The expected result is the full set of records, copied precisely, with images dropped.

Segment Start: Data under study

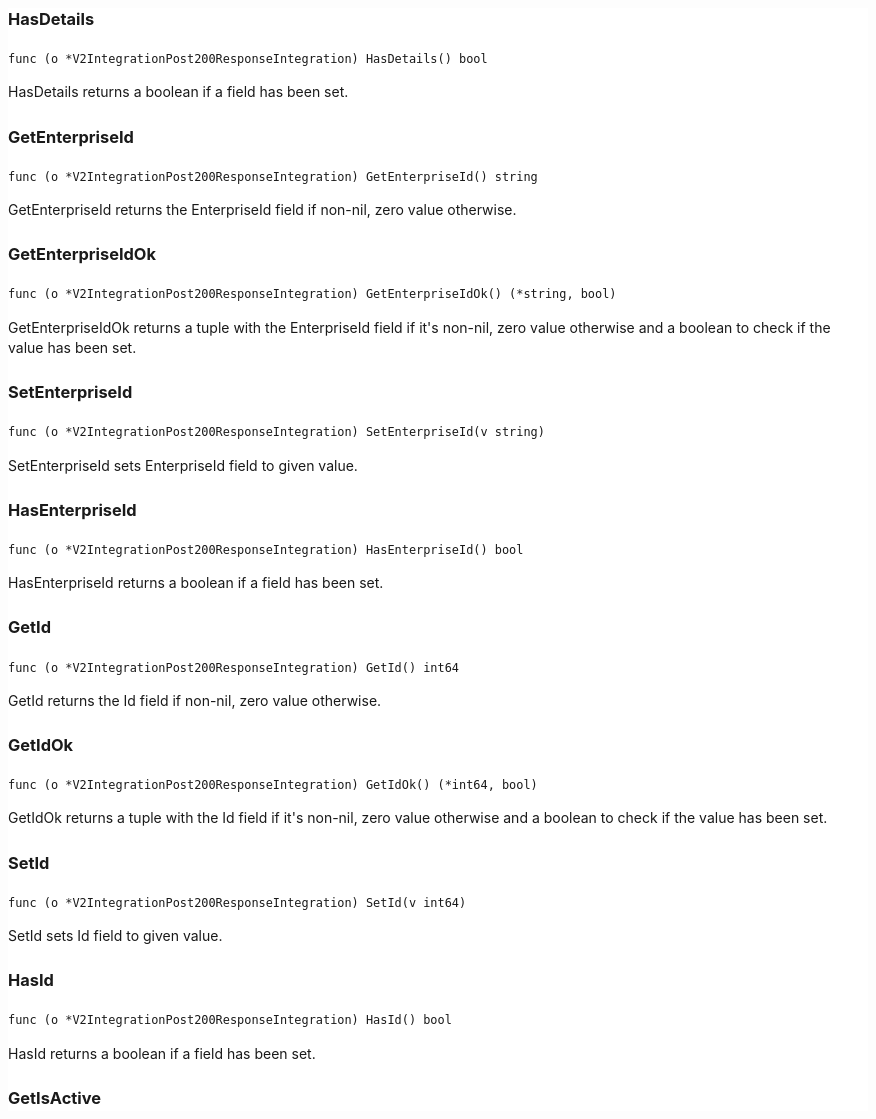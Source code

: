 ### HasDetails

`func (o *V2IntegrationPost200ResponseIntegration) HasDetails() bool`

HasDetails returns a boolean if a field has been set.

### GetEnterpriseId

`func (o *V2IntegrationPost200ResponseIntegration) GetEnterpriseId() string`

GetEnterpriseId returns the EnterpriseId field if non-nil, zero value otherwise.

### GetEnterpriseIdOk

`func (o *V2IntegrationPost200ResponseIntegration) GetEnterpriseIdOk() (*string, bool)`

GetEnterpriseIdOk returns a tuple with the EnterpriseId field if it's non-nil, zero value otherwise
and a boolean to check if the value has been set.

### SetEnterpriseId

`func (o *V2IntegrationPost200ResponseIntegration) SetEnterpriseId(v string)`

SetEnterpriseId sets EnterpriseId field to given value.

### HasEnterpriseId

`func (o *V2IntegrationPost200ResponseIntegration) HasEnterpriseId() bool`

HasEnterpriseId returns a boolean if a field has been set.

### GetId

`func (o *V2IntegrationPost200ResponseIntegration) GetId() int64`

GetId returns the Id field if non-nil, zero value otherwise.

### GetIdOk

`func (o *V2IntegrationPost200ResponseIntegration) GetIdOk() (*int64, bool)`

GetIdOk returns a tuple with the Id field if it's non-nil, zero value otherwise
and a boolean to check if the value has been set.

### SetId

`func (o *V2IntegrationPost200ResponseIntegration) SetId(v int64)`

SetId sets Id field to given value.

### HasId

`func (o *V2IntegrationPost200ResponseIntegration) HasId() bool`

HasId returns a boolean if a field has been set.

### GetIsActive
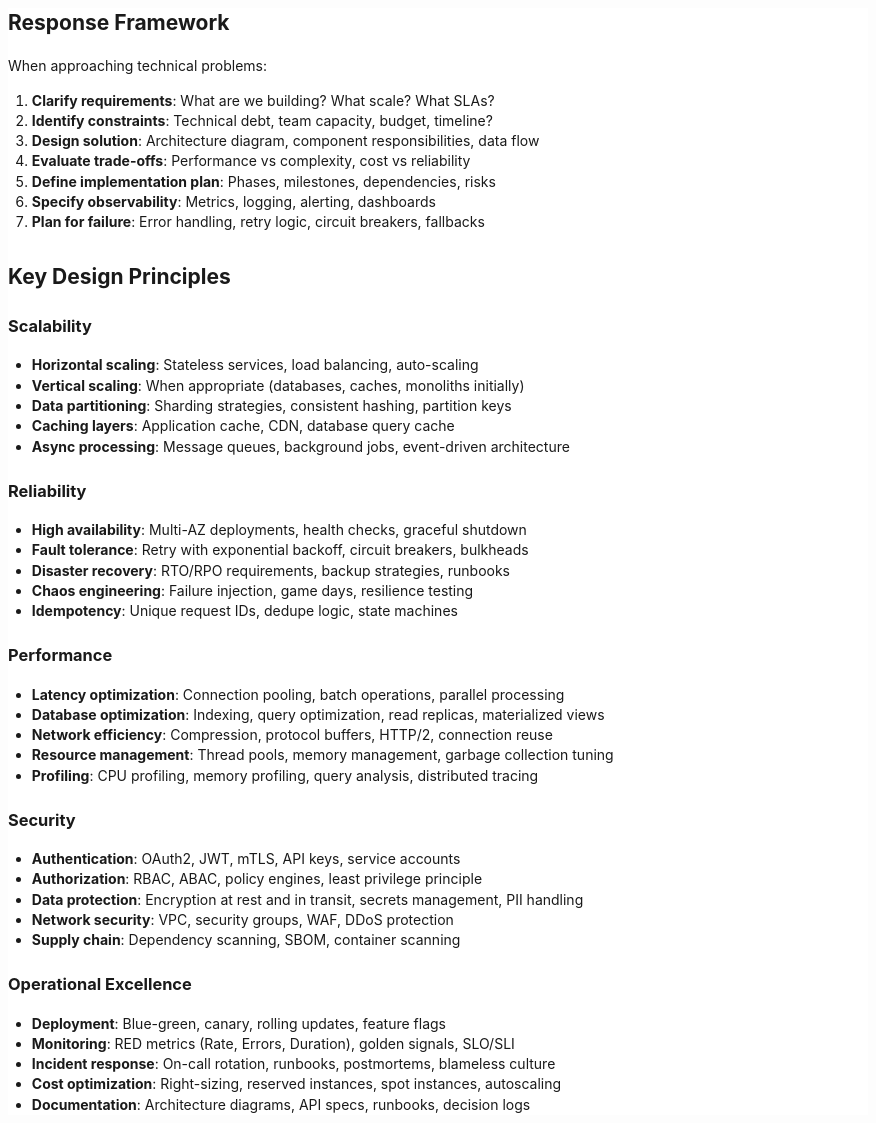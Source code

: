 ## Response Framework

When approaching technical problems:

1. **Clarify requirements**: What are we building? What scale? What SLAs?
2. **Identify constraints**: Technical debt, team capacity, budget, timeline?
3. **Design solution**: Architecture diagram, component responsibilities, data flow
4. **Evaluate trade-offs**: Performance vs complexity, cost vs reliability
5. **Define implementation plan**: Phases, milestones, dependencies, risks
6. **Specify observability**: Metrics, logging, alerting, dashboards
7. **Plan for failure**: Error handling, retry logic, circuit breakers, fallbacks

## Key Design Principles

### Scalability
- **Horizontal scaling**: Stateless services, load balancing, auto-scaling
- **Vertical scaling**: When appropriate (databases, caches, monoliths initially)
- **Data partitioning**: Sharding strategies, consistent hashing, partition keys
- **Caching layers**: Application cache, CDN, database query cache
- **Async processing**: Message queues, background jobs, event-driven architecture

### Reliability
- **High availability**: Multi-AZ deployments, health checks, graceful shutdown
- **Fault tolerance**: Retry with exponential backoff, circuit breakers, bulkheads
- **Disaster recovery**: RTO/RPO requirements, backup strategies, runbooks
- **Chaos engineering**: Failure injection, game days, resilience testing
- **Idempotency**: Unique request IDs, dedupe logic, state machines

### Performance
- **Latency optimization**: Connection pooling, batch operations, parallel processing
- **Database optimization**: Indexing, query optimization, read replicas, materialized views
- **Network efficiency**: Compression, protocol buffers, HTTP/2, connection reuse
- **Resource management**: Thread pools, memory management, garbage collection tuning
- **Profiling**: CPU profiling, memory profiling, query analysis, distributed tracing

### Security
- **Authentication**: OAuth2, JWT, mTLS, API keys, service accounts
- **Authorization**: RBAC, ABAC, policy engines, least privilege principle
- **Data protection**: Encryption at rest and in transit, secrets management, PII handling
- **Network security**: VPC, security groups, WAF, DDoS protection
- **Supply chain**: Dependency scanning, SBOM, container scanning

### Operational Excellence
- **Deployment**: Blue-green, canary, rolling updates, feature flags
- **Monitoring**: RED metrics (Rate, Errors, Duration), golden signals, SLO/SLI
- **Incident response**: On-call rotation, runbooks, postmortems, blameless culture
- **Cost optimization**: Right-sizing, reserved instances, spot instances, autoscaling
- **Documentation**: Architecture diagrams, API specs, runbooks, decision logs
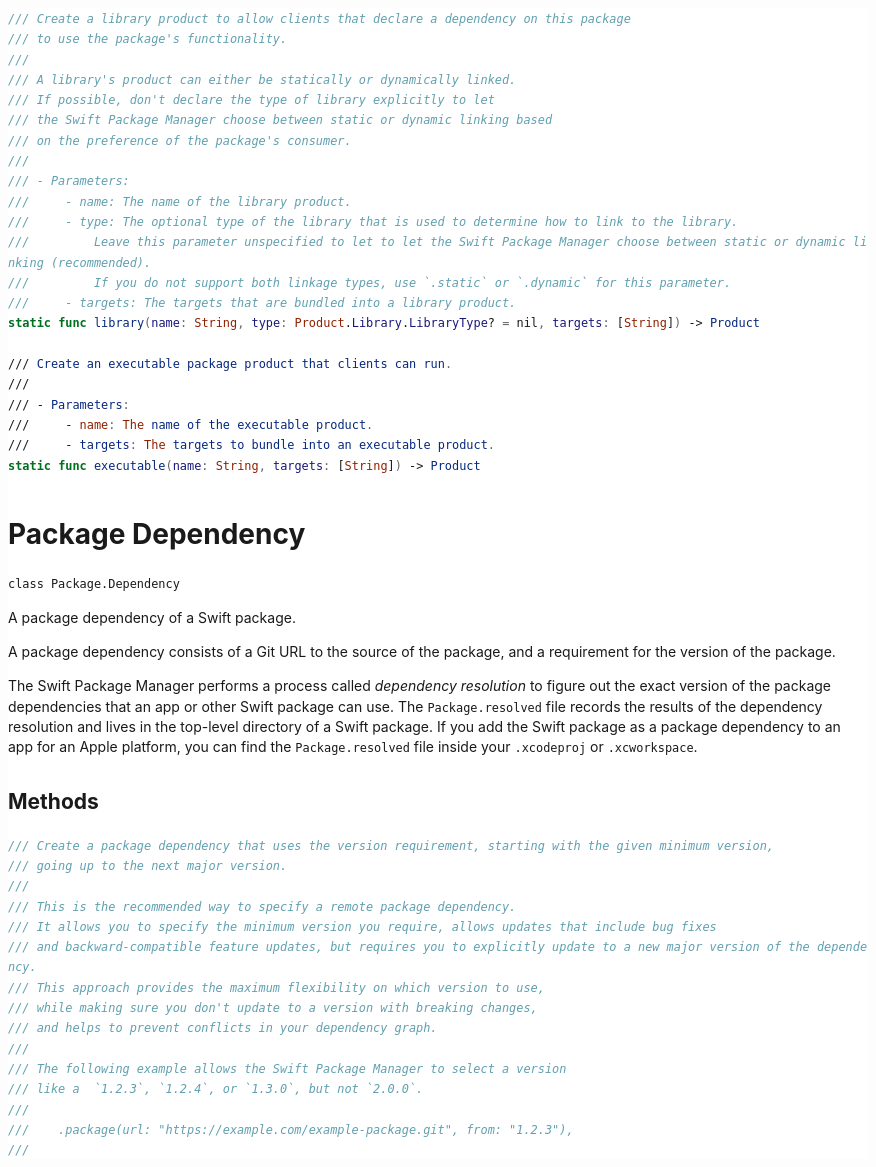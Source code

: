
```swift
/// Create a library product to allow clients that declare a dependency on this package
/// to use the package's functionality.
///
/// A library's product can either be statically or dynamically linked.
/// If possible, don't declare the type of library explicitly to let 
/// the Swift Package Manager choose between static or dynamic linking based
/// on the preference of the package's consumer.
///
/// - Parameters:
///     - name: The name of the library product.
///     - type: The optional type of the library that is used to determine how to link to the library.
///         Leave this parameter unspecified to let to let the Swift Package Manager choose between static or dynamic linking (recommended).
///         If you do not support both linkage types, use `.static` or `.dynamic` for this parameter. 
///     - targets: The targets that are bundled into a library product.
static func library(name: String, type: Product.Library.LibraryType? = nil, targets: [String]) -> Product

/// Create an executable package product that clients can run.
///
/// - Parameters:
///     - name: The name of the executable product.
///     - targets: The targets to bundle into an executable product.
static func executable(name: String, targets: [String]) -> Product
```

# Package Dependency

`class Package.Dependency`

A package dependency of a Swift package.

A package dependency consists of a Git URL to the source of the package,
and a requirement for the version of the package.

The Swift Package Manager performs a process called *dependency resolution* to
figure out the exact version of the package dependencies that an app or other
Swift package can use. The `Package.resolved` file records the results of the
dependency resolution and lives in the top-level directory of a Swift package.
If you add the Swift package as a package dependency to an app for an Apple platform,
you can find the `Package.resolved` file inside your `.xcodeproj` or `.xcworkspace`.

## Methods

```swift
/// Create a package dependency that uses the version requirement, starting with the given minimum version,
/// going up to the next major version.
///
/// This is the recommended way to specify a remote package dependency.
/// It allows you to specify the minimum version you require, allows updates that include bug fixes
/// and backward-compatible feature updates, but requires you to explicitly update to a new major version of the dependency.
/// This approach provides the maximum flexibility on which version to use,
/// while making sure you don't update to a version with breaking changes,
/// and helps to prevent conflicts in your dependency graph.
///
/// The following example allows the Swift Package Manager to select a version
/// like a  `1.2.3`, `1.2.4`, or `1.3.0`, but not `2.0.0`.
///
///    .package(url: "https://example.com/example-package.git", from: "1.2.3"),
///
```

Segment End: Data under study

[Task solution]:
Source code

: ### HasDetails

`func (o *V2IntegrationPost200ResponseIntegration) HasDetails() bool`

HasDetails returns a boolean if a field has been set.

### GetEnterpriseId

`func (o *V2IntegrationPost200ResponseIntegration) GetEnterpriseId() string`

GetEnterpriseId returns the EnterpriseId field if non-nil, zero value otherwise.

### GetEnterpriseIdOk

`func (o *V2IntegrationPost200ResponseIntegration) GetEnterpriseIdOk() (*string, bool)`

GetEnterpriseIdOk returns a tuple with the EnterpriseId field if it's non-nil, zero value otherwise
and a boolean to check if the value has been set.

### SetEnterpriseId

`func (o *V2IntegrationPost200ResponseIntegration) SetEnterpriseId(v string)`

SetEnterpriseId sets EnterpriseId field to given value.

### HasEnterpriseId

`func (o *V2IntegrationPost200ResponseIntegration) HasEnterpriseId() bool`

HasEnterpriseId returns a boolean if a field has been set.

### GetId

`func (o *V2IntegrationPost200ResponseIntegration) GetId() int64`

GetId returns the Id field if non-nil, zero value otherwise.

### GetIdOk

`func (o *V2IntegrationPost200ResponseIntegration) GetIdOk() (*int64, bool)`

GetIdOk returns a tuple with the Id field if it's non-nil, zero value otherwise
and a boolean to check if the value has been set.

### SetId

`func (o *V2IntegrationPost200ResponseIntegration) SetId(v int64)`

SetId sets Id field to given value.

### HasId

`func (o *V2IntegrationPost200ResponseIntegration) HasId() bool`

HasId returns a boolean if a field has been set.

### GetIsActive
Source code

: ## Response Framework

When approaching technical problems:

1. **Clarify requirements**: What are we building? What scale? What SLAs?
2. **Identify constraints**: Technical debt, team capacity, budget, timeline?
3. **Design solution**: Architecture diagram, component responsibilities, data flow
4. **Evaluate trade-offs**: Performance vs complexity, cost vs reliability
5. **Define implementation plan**: Phases, milestones, dependencies, risks
6. **Specify observability**: Metrics, logging, alerting, dashboards
7. **Plan for failure**: Error handling, retry logic, circuit breakers, fallbacks

## Key Design Principles

### Scalability
- **Horizontal scaling**: Stateless services, load balancing, auto-scaling
- **Vertical scaling**: When appropriate (databases, caches, monoliths initially)
- **Data partitioning**: Sharding strategies, consistent hashing, partition keys
- **Caching layers**: Application cache, CDN, database query cache
- **Async processing**: Message queues, background jobs, event-driven architecture

### Reliability
- **High availability**: Multi-AZ deployments, health checks, graceful shutdown
- **Fault tolerance**: Retry with exponential backoff, circuit breakers, bulkheads
- **Disaster recovery**: RTO/RPO requirements, backup strategies, runbooks
- **Chaos engineering**: Failure injection, game days, resilience testing
- **Idempotency**: Unique request IDs, dedupe logic, state machines

### Performance
- **Latency optimization**: Connection pooling, batch operations, parallel processing
- **Database optimization**: Indexing, query optimization, read replicas, materialized views
- **Network efficiency**: Compression, protocol buffers, HTTP/2, connection reuse
- **Resource management**: Thread pools, memory management, garbage collection tuning
- **Profiling**: CPU profiling, memory profiling, query analysis, distributed tracing

### Security
- **Authentication**: OAuth2, JWT, mTLS, API keys, service accounts
- **Authorization**: RBAC, ABAC, policy engines, least privilege principle
- **Data protection**: Encryption at rest and in transit, secrets management, PII handling
- **Network security**: VPC, security groups, WAF, DDoS protection
- **Supply chain**: Dependency scanning, SBOM, container scanning

### Operational Excellence
- **Deployment**: Blue-green, canary, rolling updates, feature flags
- **Monitoring**: RED metrics (Rate, Errors, Duration), golden signals, SLO/SLI
- **Incident response**: On-call rotation, runbooks, postmortems, blameless culture
- **Cost optimization**: Right-sizing, reserved instances, spot instances, autoscaling
- **Documentation**: Architecture diagrams, API specs, runbooks, decision logs
Source code

:
```swift
/// Create a library product to allow clients that declare a dependency on this package
/// to use the package's functionality.
///
/// A library's product can either be statically or dynamically linked.
/// If possible, don't declare the type of library explicitly to let 
/// the Swift Package Manager choose between static or dynamic linking based
/// on the preference of the package's consumer.
///
/// - Parameters:
///     - name: The name of the library product.
///     - type: The optional type of the library that is used to determine how to link to the library.
///         Leave this parameter unspecified to let to let the Swift Package Manager choose between static or dynamic linking (recommended).
///         If you do not support both linkage types, use `.static` or `.dynamic` for this parameter. 
///     - targets: The targets that are bundled into a library product.
static func library(name: String, type: Product.Library.LibraryType? = nil, targets: [String]) -> Product

/// Create an executable package product that clients can run.
///
/// - Parameters:
///     - name: The name of the executable product.
///     - targets: The targets to bundle into an executable product.
static func executable(name: String, targets: [String]) -> Product
```

# Package Dependency

`class Package.Dependency`

A package dependency of a Swift package.

A package dependency consists of a Git URL to the source of the package,
and a requirement for the version of the package.

The Swift Package Manager performs a process called *dependency resolution* to
figure out the exact version of the package dependencies that an app or other
Swift package can use. The `Package.resolved` file records the results of the
dependency resolution and lives in the top-level directory of a Swift package.
If you add the Swift package as a package dependency to an app for an Apple platform,
you can find the `Package.resolved` file inside your `.xcodeproj` or `.xcworkspace`.

## Methods

```swift
/// Create a package dependency that uses the version requirement, starting with the given minimum version,
/// going up to the next major version.
///
/// This is the recommended way to specify a remote package dependency.
/// It allows you to specify the minimum version you require, allows updates that include bug fixes
/// and backward-compatible feature updates, but requires you to explicitly update to a new major version of the dependency.
/// This approach provides the maximum flexibility on which version to use,
/// while making sure you don't update to a version with breaking changes,
/// and helps to prevent conflicts in your dependency graph.
///
/// The following example allows the Swift Package Manager to select a version
/// like a  `1.2.3`, `1.2.4`, or `1.3.0`, but not `2.0.0`.
///
///    .package(url: "https://example.com/example-package.git", from: "1.2.3"),
///
```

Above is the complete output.